Stored data

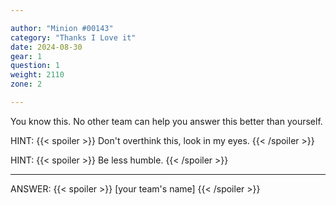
 ```yaml
---

author: "Minion #00143"
category: "Thanks I Love it"
date: 2024-08-30
gear: 1
question: 1
weight: 2110
zone: 2

---
```


You know this. No other team can help you answer this better than yourself.

HINT: {{< spoiler >}} Don't overthink this, look in my eyes. {{< /spoiler >}}

HINT: {{< spoiler >}} Be less humble. {{< /spoiler >}}

---

ANSWER: {{< spoiler >}} [your team's name] {{< /spoiler >}}

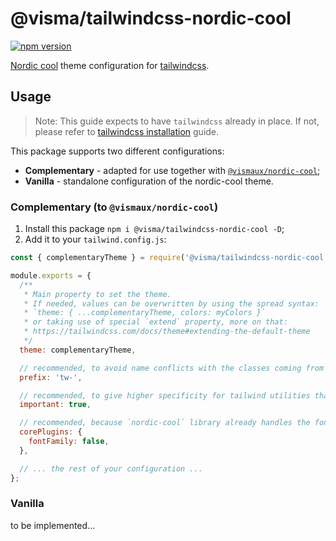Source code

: # @visma/tailwindcss-nordic-cool

[![npm version](https://badge.fury.io/js/%40visma%2Ftailwindcss-nordic-cool.svg)](https://www.npmjs.com/package/@visma/tailwindcss-nordic-cool)

[Nordic cool](https://ux.visma.com/weblibrary/latest/) theme configuration for [tailwindcss](https://tailwindcss.com).

## Usage

> Note: This guide expects to have `tailwindcss` already in place.
> If not, please refer to [tailwindcss installation](https://tailwindcss.com/docs/installation) guide.

This package supports two different configurations:

- **Complementary** - adapted for use together with [`@vismaux/nordic-cool`](https://www.npmjs.com/package/@vismaux/nordic-cool);
- **Vanilla** - standalone configuration of the nordic-cool theme.

### Complementary (to `@vismaux/nordic-cool`)

1. Install this package `npm i @visma/tailwindcss-nordic-cool -D`;
2. Add it to your `tailwind.config.js`:

```js
const { complementaryTheme } = require('@visma/tailwindcss-nordic-cool');

module.exports = {
  /**
   * Main property to set the theme.
   * If needed, values can be overwritten by using the spread syntax:
   * `theme: { ...complementaryTheme, colors: myColors }`
   * or taking use of special `extend` property, more on that:
   * https://tailwindcss.com/docs/theme#extending-the-default-theme
   */
  theme: complementaryTheme,

  // recommended, to avoid name conflicts with the classes coming from `nordic-cool` library
  prefix: 'tw-',

  // recommended, to give higher specificity for tailwind utilities than `nordic-cool` styles
  important: true,

  // recommended, because `nordic-cool` library already handles the font family
  corePlugins: {
    fontFamily: false,
  },

  // ... the rest of your configuration ...
};
```

### Vanilla

to be implemented...
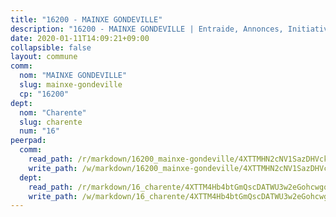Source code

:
 ```yaml
---
title: "16200 - MAINXE GONDEVILLE"
description: "16200 - MAINXE GONDEVILLE | Entraide, Annonces, Initiatives"
date: 2020-01-11T14:09:21+09:00
collapsible: false
layout: commune
comm:
  nom: "MAINXE GONDEVILLE"
  slug: mainxe-gondeville
  cp: "16200"
dept:
  nom: "Charente"
  slug: charente
  num: "16"
peerpad:
  comm:
    read_path: /r/markdown/16200_mainxe-gondeville/4XTTMHN2cNV1SazDHVckwc7w5UZJbJPWZpGvCVJMTvkeXMqz6
    write_path: /w/markdown/16200_mainxe-gondeville/4XTTMHN2cNV1SazDHVckwc7w5UZJbJPWZpGvCVJMTvkeXMqz6-K3TgUaz8e36y6pzyoLiNL7L9BMUq98nnJW3bVdV7vV8m7K4msUDNU8mx8mNQxiNKcC4JDd3LpJ7AaoLQdrCtWYWbjfRJK1bA6vCdRvJ7z48XkT5Y7ow9Q5nZS6FdkGbQQhMULfTk
  dept:
    read_path: /r/markdown/16_charente/4XTTM4Hb4btGmQscDATWU3w2eGohcwgqasCDtGWVahJnAEsq8
    write_path: /w/markdown/16_charente/4XTTM4Hb4btGmQscDATWU3w2eGohcwgqasCDtGWVahJnAEsq8-K3TgU9zhAjxEMbYrSr9VB24idAgS7xBryN3TjEsJmsrToRfRc8PWUu9zDXmtMXWLR7TNqZhAPJFsnJ4QbuWpLJvHpyW2q8LZxtsaakTfiMdj4HFsc11ZXzpn4aT8zYKZzSLwV1CA
---
```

▶ **ACTION ITEM**:
Could every entry be restated word for word, pictures excluded?

▶ **REPLY**:
 ```yaml
---

author: "Minion #00143"
category: "Thanks I Love it"
date: 2024-08-30
gear: 1
question: 1
weight: 2110
zone: 2

---
```


You know this. No other team can help you answer this better than yourself.

HINT: {{< spoiler >}} Don't overthink this, look in my eyes. {{< /spoiler >}}

HINT: {{< spoiler >}} Be less humble. {{< /spoiler >}}

---

ANSWER: {{< spoiler >}} [your team's name] {{< /spoiler >}}

Source code

: # @visma/tailwindcss-nordic-cool

[![npm version](https://badge.fury.io/js/%40visma%2Ftailwindcss-nordic-cool.svg)](https://www.npmjs.com/package/@visma/tailwindcss-nordic-cool)

[Nordic cool](https://ux.visma.com/weblibrary/latest/) theme configuration for [tailwindcss](https://tailwindcss.com).

## Usage

> Note: This guide expects to have `tailwindcss` already in place.
> If not, please refer to [tailwindcss installation](https://tailwindcss.com/docs/installation) guide.

This package supports two different configurations:

- **Complementary** - adapted for use together with [`@vismaux/nordic-cool`](https://www.npmjs.com/package/@vismaux/nordic-cool);
- **Vanilla** - standalone configuration of the nordic-cool theme.

### Complementary (to `@vismaux/nordic-cool`)

1. Install this package `npm i @visma/tailwindcss-nordic-cool -D`;
2. Add it to your `tailwind.config.js`:

```js
const { complementaryTheme } = require('@visma/tailwindcss-nordic-cool');

module.exports = {
  /**
   * Main property to set the theme.
   * If needed, values can be overwritten by using the spread syntax:
   * `theme: { ...complementaryTheme, colors: myColors }`
   * or taking use of special `extend` property, more on that:
   * https://tailwindcss.com/docs/theme#extending-the-default-theme
   */
  theme: complementaryTheme,

  // recommended, to avoid name conflicts with the classes coming from `nordic-cool` library
  prefix: 'tw-',

  // recommended, to give higher specificity for tailwind utilities than `nordic-cool` styles
  important: true,

  // recommended, because `nordic-cool` library already handles the font family
  corePlugins: {
    fontFamily: false,
  },

  // ... the rest of your configuration ...
};
```

### Vanilla

to be implemented...
Source code

:
 ```yaml
---
title: "16200 - MAINXE GONDEVILLE"
description: "16200 - MAINXE GONDEVILLE | Entraide, Annonces, Initiatives"
date: 2020-01-11T14:09:21+09:00
collapsible: false
layout: commune
comm:
  nom: "MAINXE GONDEVILLE"
  slug: mainxe-gondeville
  cp: "16200"
dept:
  nom: "Charente"
  slug: charente
  num: "16"
peerpad:
  comm:
    read_path: /r/markdown/16200_mainxe-gondeville/4XTTMHN2cNV1SazDHVckwc7w5UZJbJPWZpGvCVJMTvkeXMqz6
    write_path: /w/markdown/16200_mainxe-gondeville/4XTTMHN2cNV1SazDHVckwc7w5UZJbJPWZpGvCVJMTvkeXMqz6-K3TgUaz8e36y6pzyoLiNL7L9BMUq98nnJW3bVdV7vV8m7K4msUDNU8mx8mNQxiNKcC4JDd3LpJ7AaoLQdrCtWYWbjfRJK1bA6vCdRvJ7z48XkT5Y7ow9Q5nZS6FdkGbQQhMULfTk
  dept:
    read_path: /r/markdown/16_charente/4XTTM4Hb4btGmQscDATWU3w2eGohcwgqasCDtGWVahJnAEsq8
    write_path: /w/markdown/16_charente/4XTTM4Hb4btGmQscDATWU3w2eGohcwgqasCDtGWVahJnAEsq8-K3TgU9zhAjxEMbYrSr9VB24idAgS7xBryN3TjEsJmsrToRfRc8PWUu9zDXmtMXWLR7TNqZhAPJFsnJ4QbuWpLJvHpyW2q8LZxtsaakTfiMdj4HFsc11ZXzpn4aT8zYKZzSLwV1CA
---
```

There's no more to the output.